▸ Work instruction
Wherever a line of the records contains "images", copy that line.
Start of Data to process
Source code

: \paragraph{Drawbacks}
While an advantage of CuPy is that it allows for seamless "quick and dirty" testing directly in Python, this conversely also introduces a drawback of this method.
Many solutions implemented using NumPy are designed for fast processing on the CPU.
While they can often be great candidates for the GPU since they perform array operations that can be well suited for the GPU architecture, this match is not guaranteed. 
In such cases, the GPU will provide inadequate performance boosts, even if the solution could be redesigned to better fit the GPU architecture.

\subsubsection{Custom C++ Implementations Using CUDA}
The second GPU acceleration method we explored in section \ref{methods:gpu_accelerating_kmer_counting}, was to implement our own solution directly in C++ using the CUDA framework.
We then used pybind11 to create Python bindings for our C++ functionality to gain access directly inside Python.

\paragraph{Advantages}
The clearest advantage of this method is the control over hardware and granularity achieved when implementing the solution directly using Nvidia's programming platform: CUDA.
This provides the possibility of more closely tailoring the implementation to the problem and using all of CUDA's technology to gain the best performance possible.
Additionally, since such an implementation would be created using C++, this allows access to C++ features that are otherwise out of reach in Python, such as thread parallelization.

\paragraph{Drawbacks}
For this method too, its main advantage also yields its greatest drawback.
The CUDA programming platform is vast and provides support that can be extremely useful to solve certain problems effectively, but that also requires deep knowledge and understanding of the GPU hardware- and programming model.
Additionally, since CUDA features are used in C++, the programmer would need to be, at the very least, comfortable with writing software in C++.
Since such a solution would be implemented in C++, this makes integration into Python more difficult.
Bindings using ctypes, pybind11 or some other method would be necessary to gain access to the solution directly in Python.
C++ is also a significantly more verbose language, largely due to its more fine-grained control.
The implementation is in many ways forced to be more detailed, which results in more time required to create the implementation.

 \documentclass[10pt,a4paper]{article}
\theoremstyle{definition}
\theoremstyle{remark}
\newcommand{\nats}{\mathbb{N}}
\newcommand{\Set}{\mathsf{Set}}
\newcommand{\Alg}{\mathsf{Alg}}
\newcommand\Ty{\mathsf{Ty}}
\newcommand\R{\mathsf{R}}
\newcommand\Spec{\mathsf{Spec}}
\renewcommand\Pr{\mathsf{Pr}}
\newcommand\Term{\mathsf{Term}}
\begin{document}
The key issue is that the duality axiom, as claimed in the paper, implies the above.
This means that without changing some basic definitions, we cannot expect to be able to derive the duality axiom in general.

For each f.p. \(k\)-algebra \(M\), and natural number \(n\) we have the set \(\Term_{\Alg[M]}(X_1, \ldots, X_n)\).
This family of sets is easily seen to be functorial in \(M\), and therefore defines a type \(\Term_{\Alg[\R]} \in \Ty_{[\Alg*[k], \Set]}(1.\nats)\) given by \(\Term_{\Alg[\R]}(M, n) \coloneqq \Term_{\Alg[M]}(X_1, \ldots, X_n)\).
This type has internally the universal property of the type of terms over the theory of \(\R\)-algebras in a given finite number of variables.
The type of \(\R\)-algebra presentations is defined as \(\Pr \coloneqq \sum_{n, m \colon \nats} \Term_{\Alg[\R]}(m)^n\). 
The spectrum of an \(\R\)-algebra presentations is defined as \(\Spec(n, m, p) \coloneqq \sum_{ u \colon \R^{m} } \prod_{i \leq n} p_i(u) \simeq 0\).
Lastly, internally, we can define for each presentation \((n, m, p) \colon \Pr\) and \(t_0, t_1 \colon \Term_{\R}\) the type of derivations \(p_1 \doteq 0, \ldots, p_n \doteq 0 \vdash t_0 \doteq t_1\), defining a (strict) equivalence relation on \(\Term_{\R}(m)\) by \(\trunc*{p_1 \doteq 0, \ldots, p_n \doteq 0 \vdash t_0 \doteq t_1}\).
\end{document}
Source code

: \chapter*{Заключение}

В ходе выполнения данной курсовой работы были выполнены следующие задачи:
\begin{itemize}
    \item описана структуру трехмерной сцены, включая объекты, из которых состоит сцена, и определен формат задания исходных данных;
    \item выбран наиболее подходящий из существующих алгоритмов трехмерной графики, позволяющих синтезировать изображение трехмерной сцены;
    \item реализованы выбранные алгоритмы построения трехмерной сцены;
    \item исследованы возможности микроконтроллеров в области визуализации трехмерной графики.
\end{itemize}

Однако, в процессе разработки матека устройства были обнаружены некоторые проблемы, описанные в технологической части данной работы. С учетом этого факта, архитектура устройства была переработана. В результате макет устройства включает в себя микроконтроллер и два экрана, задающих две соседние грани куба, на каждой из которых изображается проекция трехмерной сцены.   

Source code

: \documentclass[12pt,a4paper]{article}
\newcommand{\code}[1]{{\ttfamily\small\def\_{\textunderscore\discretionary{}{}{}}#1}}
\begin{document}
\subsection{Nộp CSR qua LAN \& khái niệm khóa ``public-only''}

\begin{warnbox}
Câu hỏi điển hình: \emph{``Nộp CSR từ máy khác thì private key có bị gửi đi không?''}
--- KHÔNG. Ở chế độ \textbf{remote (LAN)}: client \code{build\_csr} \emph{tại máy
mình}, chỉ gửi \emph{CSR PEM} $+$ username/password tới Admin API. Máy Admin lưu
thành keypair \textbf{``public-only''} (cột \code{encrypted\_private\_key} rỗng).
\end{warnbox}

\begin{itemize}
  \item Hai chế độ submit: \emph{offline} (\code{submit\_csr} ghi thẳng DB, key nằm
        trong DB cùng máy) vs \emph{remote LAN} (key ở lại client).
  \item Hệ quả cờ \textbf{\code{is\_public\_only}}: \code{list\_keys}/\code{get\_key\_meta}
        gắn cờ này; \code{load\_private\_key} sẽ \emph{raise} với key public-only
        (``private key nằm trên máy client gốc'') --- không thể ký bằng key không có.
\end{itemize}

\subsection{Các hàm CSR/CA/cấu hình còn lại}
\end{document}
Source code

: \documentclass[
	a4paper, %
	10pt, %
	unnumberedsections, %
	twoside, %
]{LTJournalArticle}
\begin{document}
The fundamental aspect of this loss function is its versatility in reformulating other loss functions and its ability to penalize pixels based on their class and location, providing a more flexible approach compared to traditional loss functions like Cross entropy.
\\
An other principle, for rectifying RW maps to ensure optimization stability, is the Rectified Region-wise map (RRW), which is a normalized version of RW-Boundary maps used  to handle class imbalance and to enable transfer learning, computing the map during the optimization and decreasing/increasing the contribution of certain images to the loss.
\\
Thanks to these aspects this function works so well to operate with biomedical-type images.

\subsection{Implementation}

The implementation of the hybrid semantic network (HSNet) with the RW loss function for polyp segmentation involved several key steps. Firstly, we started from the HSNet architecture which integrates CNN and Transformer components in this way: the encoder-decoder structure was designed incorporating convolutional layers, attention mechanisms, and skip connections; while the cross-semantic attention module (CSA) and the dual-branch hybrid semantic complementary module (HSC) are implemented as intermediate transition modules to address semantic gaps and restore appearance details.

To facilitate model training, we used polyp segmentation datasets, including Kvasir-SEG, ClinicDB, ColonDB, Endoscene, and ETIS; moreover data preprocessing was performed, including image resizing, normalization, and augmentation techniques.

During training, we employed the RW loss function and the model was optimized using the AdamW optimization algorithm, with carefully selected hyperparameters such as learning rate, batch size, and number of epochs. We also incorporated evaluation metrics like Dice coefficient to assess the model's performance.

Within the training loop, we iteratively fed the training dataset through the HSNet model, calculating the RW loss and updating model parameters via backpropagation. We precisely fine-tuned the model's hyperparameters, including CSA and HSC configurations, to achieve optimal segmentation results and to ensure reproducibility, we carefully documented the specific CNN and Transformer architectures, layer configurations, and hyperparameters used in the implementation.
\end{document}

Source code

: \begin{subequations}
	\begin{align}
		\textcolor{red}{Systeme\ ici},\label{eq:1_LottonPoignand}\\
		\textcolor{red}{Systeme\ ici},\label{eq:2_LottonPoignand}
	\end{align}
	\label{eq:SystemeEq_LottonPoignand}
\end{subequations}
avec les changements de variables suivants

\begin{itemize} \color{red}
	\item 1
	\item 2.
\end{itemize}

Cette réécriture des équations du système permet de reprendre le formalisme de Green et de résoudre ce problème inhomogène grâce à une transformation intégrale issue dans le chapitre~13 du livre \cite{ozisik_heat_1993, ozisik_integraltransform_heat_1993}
End of Data to process
▸ Solution below
An other principle, for rectifying RW maps to ensure optimization stability, is the Rectified Region-wise map (RRW), which is a normalized version of RW-Boundary maps used  to handle class imbalance and to enable transfer learning, computing the map during the optimization and decreasing/increasing the contribution of certain images to the loss.
Thanks to these aspects this function works so well to operate with biomedical-type images.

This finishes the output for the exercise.